Mitogenic effect of lithium in FRTL-5 cells can be reversed by blocking de novo cholesterol synthesis and subsequent signal transduction.

Abstract

Lithium therapy is the therapeutic mainstay for bipolar disorder and has been associated in the thyroid with euthymic goiter, hyper and hypothyroidism as well as thyroid autoimmune disease. The FRTL-5 cell line is a well known model of thyroid cell physiology, where lithium has been shown to increase 3H-thymidine uptake at concentrations of 2 mM. This mitogenic effect was not associated with adenylate cyclase as measured by cyclic adenosine monophosphate (cAMP) production. The de novo synthesis of cholesterol is an important signal transduction pathway in FRTL-5 cells, where newly synthesized Rho GTPase is geranylgeranylated, enabling membrane localization of the G-protein and subsequent G1 to S-phase transition, resulting from extracellular stimulation.

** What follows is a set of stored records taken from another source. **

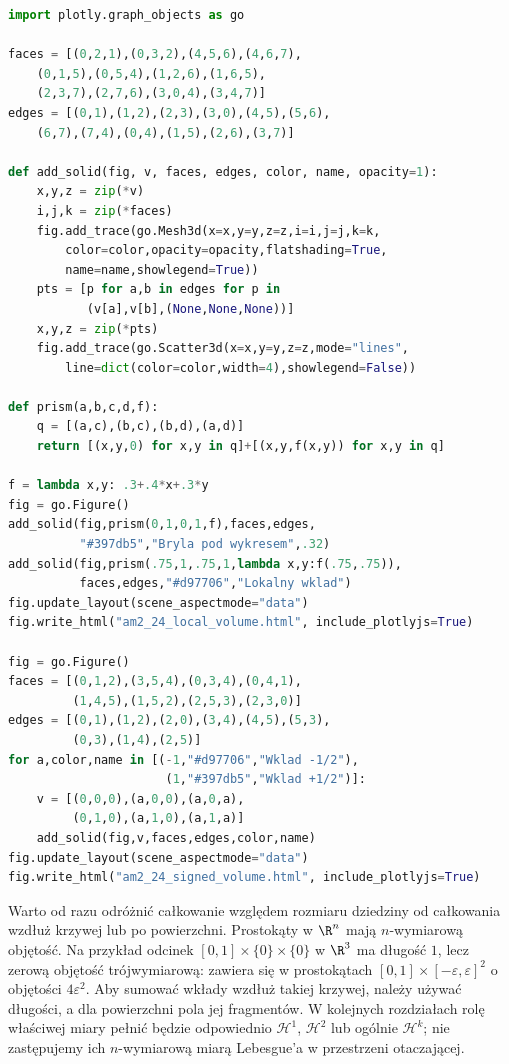 \begin{lstlisting}[language=Python]
import plotly.graph_objects as go

faces = [(0,2,1),(0,3,2),(4,5,6),(4,6,7),
    (0,1,5),(0,5,4),(1,2,6),(1,6,5),
    (2,3,7),(2,7,6),(3,0,4),(3,4,7)]
edges = [(0,1),(1,2),(2,3),(3,0),(4,5),(5,6),
    (6,7),(7,4),(0,4),(1,5),(2,6),(3,7)]

def add_solid(fig, v, faces, edges, color, name, opacity=1):
    x,y,z = zip(*v)
    i,j,k = zip(*faces)
    fig.add_trace(go.Mesh3d(x=x,y=y,z=z,i=i,j=j,k=k,
        color=color,opacity=opacity,flatshading=True,
        name=name,showlegend=True))
    pts = [p for a,b in edges for p in
           (v[a],v[b],(None,None,None))]
    x,y,z = zip(*pts)
    fig.add_trace(go.Scatter3d(x=x,y=y,z=z,mode="lines",
        line=dict(color=color,width=4),showlegend=False))

def prism(a,b,c,d,f):
    q = [(a,c),(b,c),(b,d),(a,d)]
    return [(x,y,0) for x,y in q]+[(x,y,f(x,y)) for x,y in q]

f = lambda x,y: .3+.4*x+.3*y
fig = go.Figure()
add_solid(fig,prism(0,1,0,1,f),faces,edges,
          "#397db5","Bryla pod wykresem",.32)
add_solid(fig,prism(.75,1,.75,1,lambda x,y:f(.75,.75)),
          faces,edges,"#d97706","Lokalny wklad")
fig.update_layout(scene_aspectmode="data")
fig.write_html("am2_24_local_volume.html", include_plotlyjs=True)

fig = go.Figure()
faces = [(0,1,2),(3,5,4),(0,3,4),(0,4,1),
         (1,4,5),(1,5,2),(2,5,3),(2,3,0)]
edges = [(0,1),(1,2),(2,0),(3,4),(4,5),(5,3),
         (0,3),(1,4),(2,5)]
for a,color,name in [(-1,"#d97706","Wklad -1/2"),
                      (1,"#397db5","Wklad +1/2")]:
    v = [(0,0,0),(a,0,0),(a,0,a),
         (0,1,0),(a,1,0),(a,1,a)]
    add_solid(fig,v,faces,edges,color,name)
fig.update_layout(scene_aspectmode="data")
fig.write_html("am2_24_signed_volume.html", include_plotlyjs=True)
\end{lstlisting}


Warto od razu odróżnić całkowanie
względem rozmiaru dziedziny od całkowania
wzdłuż krzywej lub po powierzchni.
Prostokąty w $\R^n$ mają $n$-wymiarową
objętość. Na przykład odcinek $[0,1]\times\{0\}\times\{0\}$
w $\R^3$ ma długość $1$, lecz zerową objętość
trójwymiarową: zawiera się w prostokątach
$[0,1]\times[-\varepsilon,\varepsilon]^2$
o objętości $4\varepsilon^2$. Aby sumować wkłady wzdłuż
takiej krzywej, należy używać długości,
a dla powierzchni pola jej fragmentów.
W kolejnych rozdziałach rolę właściwej
miary pełnić będzie odpowiednio
$\mathcal H^1$, $\mathcal H^2$ lub ogólnie
$\mathcal H^k$; nie zastępujemy ich
$n$-wymiarową miarą Lebesgue'a w przestrzeni
otaczającej.

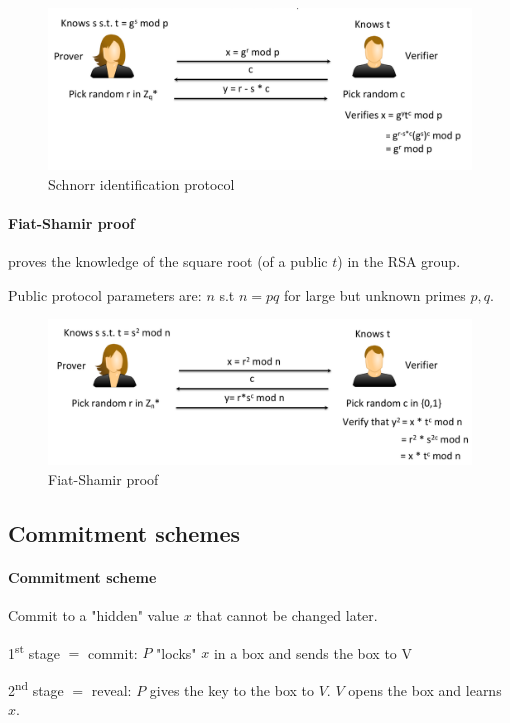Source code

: \begin{figure}[h]
    \centering
    \includegraphics[width=12cm]{images/ch6-schnorr.png}
    \caption{Schnorr identification protocol}
    \label{fig:schnorr}
\end{figure}

\paragraph{Fiat-Shamir proof} proves the knowledge of the square root (of a public $t$) in the RSA group.

Public protocol parameters are: $n$ s.t $n=pq$ for large but unknown primes $p, q$.

\begin{figure}[h]
    \centering
    \includegraphics[width=12cm]{images/ch6-fiat-shamir.png}
    \caption{Fiat-Shamir proof}
    \label{fig:fiat-shamir}
\end{figure}


\pagebreak
\subsection{Commitment schemes}

\paragraph{Commitment scheme} Commit to a "hidden" value $x$ that cannot be changed later.

1\textsuperscript{st} stage $=$ commit: $P$ "locks" $x$ in a box and sends the box to V

2\textsuperscript{nd} stage $=$ reveal: $P$ gives the key to the box to $V$. $V$ opens the box and learns $x$.

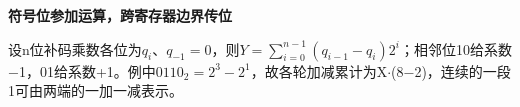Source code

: {\color{ink}\bfseries 符号位参加运算，跨寄存器边界传位}\par\vspace{1bp}设n位补码乘数各位为\(q_{i}\)、\(q_{-1}=\allowbreak{}0\)，则\(Y=\allowbreak{}\sum _{i=\allowbreak{}0}^{n-1}(q_{i-1}-q_{i})2^{i}\)；相邻位10给系数\(-\)1，01给系数+\allowbreak{}1。例中\(0110_{2}=\allowbreak{}2^{3}-2^{1}\)，故各轮加减累计为X\(\cdot \)(8\(-\)2)，连续的一段1可由两端的一加一减表示。
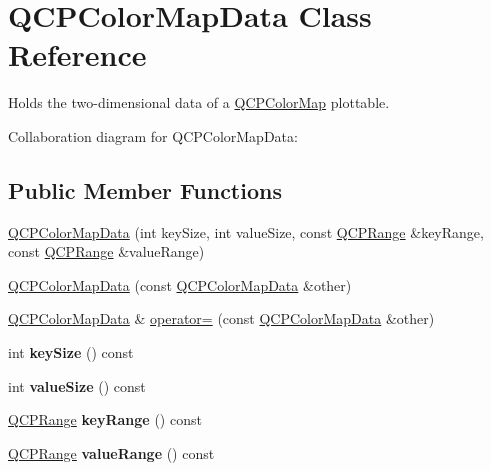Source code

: \hypertarget{classQCPColorMapData}{}\section{Q\+C\+P\+Color\+Map\+Data Class Reference}
\label{classQCPColorMapData}


Holds the two-\/dimensional data of a \hyperlink{classQCPColorMap}{Q\+C\+P\+Color\+Map} plottable.  




Collaboration diagram for Q\+C\+P\+Color\+Map\+Data\+:
\subsection*{Public Member Functions}
\begin{DoxyCompactItemize}
\item 
\hyperlink{classQCPColorMapData_aac9d8eb81e18e240d89d56c01933fd23}{Q\+C\+P\+Color\+Map\+Data} (int key\+Size, int value\+Size, const \hyperlink{classQCPRange}{Q\+C\+P\+Range} \&key\+Range, const \hyperlink{classQCPRange}{Q\+C\+P\+Range} \&value\+Range)
\item 
\hyperlink{classQCPColorMapData_a7f2145d86473263494abb9bf1de20436}{Q\+C\+P\+Color\+Map\+Data} (const \hyperlink{classQCPColorMapData}{Q\+C\+P\+Color\+Map\+Data} \&other)
\item 
\hyperlink{classQCPColorMapData}{Q\+C\+P\+Color\+Map\+Data} \& \hyperlink{classQCPColorMapData_afdf4dd1b2f5714234fe84709b85c2a8d}{operator=} (const \hyperlink{classQCPColorMapData}{Q\+C\+P\+Color\+Map\+Data} \&other)
\item 
\mbox{\label{classQCPColorMapData_abbda4d28de97aedce1e6e6f008a0a1f7}} 
int {\bfseries key\+Size} () const
\item 
\mbox{\label{classQCPColorMapData_a8510cafea24645bbb62b5e0bfc43209f}} 
int {\bfseries value\+Size} () const
\item 
\mbox{\label{classQCPColorMapData_a1e43abd20a77b922b7cecfc69bf4dad7}} 
\hyperlink{classQCPRange}{Q\+C\+P\+Range} {\bfseries key\+Range} () const
\item 
\mbox{\label{classQCPColorMapData_a818e4e384aa4e5fad69ac603924394d3}} 
\hyperlink{classQCPRange}{Q\+C\+P\+Range} {\bfseries value\+Range} () const

\end{DoxyCompactItemize}
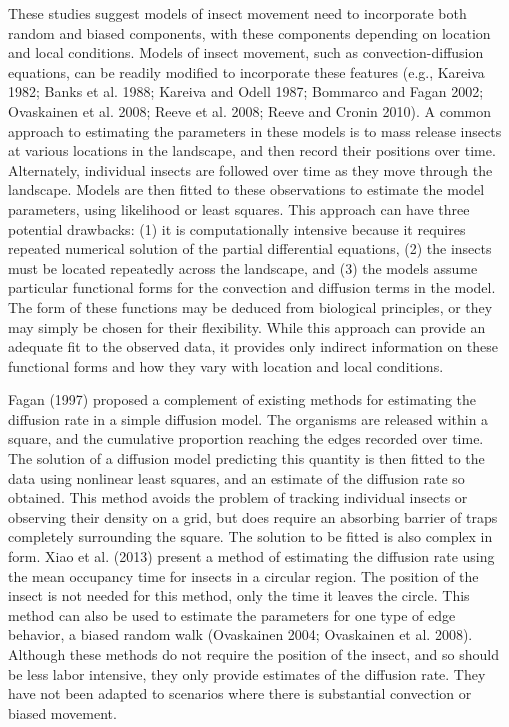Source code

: \documentclass[11pt]{article}
\begin{document}
These studies suggest models of insect movement need to incorporate both random and biased components, with these components depending on location and local conditions.  Models of insect movement, such as convection-diffusion equations, can be readily modified to incorporate these features (e.g., Kareiva 1982; Banks et al. 1988; Kareiva and Odell 1987; Bommarco and Fagan 2002; Ovaskainen et al. 2008; Reeve et al. 2008; Reeve and Cronin 2010).  A common approach to estimating the parameters in these models is to mass release insects at various locations in the landscape, and then record their positions over time.  Alternately, individual insects are followed over time as they move through the landscape.  Models are then fitted to these observations to estimate the model parameters, using likelihood or least squares.  This approach can have three potential drawbacks: (1) it is computationally intensive because it requires repeated numerical solution of the partial differential equations, (2) the insects must be located repeatedly across the landscape, and (3) the models  assume particular functional forms for the convection and diffusion terms in the model.  The form of these functions may be deduced from biological principles, or they may simply be chosen for their flexibility.  While this approach can provide an adequate fit to the observed data, it provides only indirect information on these functional forms and how they vary with location and local conditions.  

Fagan (1997) proposed a complement of existing methods for estimating the diffusion rate in a simple diffusion model.  The organisms are released within a square, and the cumulative proportion reaching the edges recorded over time.  The solution of a diffusion model predicting this quantity is then fitted to the data using nonlinear least squares, and an estimate of the diffusion rate so obtained.  This method avoids the problem of tracking individual insects or observing their density on a grid, but does require an absorbing barrier of traps completely surrounding the square.  The solution to be fitted is also complex in form.  Xiao et al. (2013) present a method of estimating the diffusion rate using the mean occupancy time for insects in a circular region.  The position of the insect is not needed for this method, only the time it leaves the circle.  This method can also be used to estimate the parameters for one type of edge behavior, a biased random walk (Ovaskainen 2004; Ovaskainen et al. 2008).  Although these methods do not require the position of the insect, and so should be less labor intensive, they only provide estimates of the diffusion rate.  They have not been adapted to scenarios where there is substantial convection or biased movement.  
\end{document}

Here we confirm lithium mitogenicity at therapeutically relevant concentrations (1 mM) and demonstrate a lithium-associated accumulation of FRTL-5 cells in S-phase of the cell cycle. These effects could be abolished by Pravastatin, a potent inhibitor of 3-hydroxy-3-methylglutaryl coenzyme A (HMG-CoA), the rate-limiting enzyme in the formation of intermediates (de novo cholesterol synthesis) required for G-protein prenylation. Pravastatin, similar to lithium, showed no effect on cAMP production either under basal or thyroid stimulating hormone (TSH)-stimulated conditions indicating that de novo cholesterol synthesis is not involved with adenylate cyclase. The inhibitory effect of pravastatin could be overcome by reinitiating de novo cholesterol synthesis. This was achieved by the addition of the cell permeable, first metabolite (mevalonate) after HMG-CoA, which allowed the cycle to continue, leading eventually to protein prenylation, despite the presence of Pravastatin. These novel findings demonstrate lithium involvement in de novo cholesterol synthesis and G-protein prenylation, an important signal transduction pathway in FRTL-5 cells.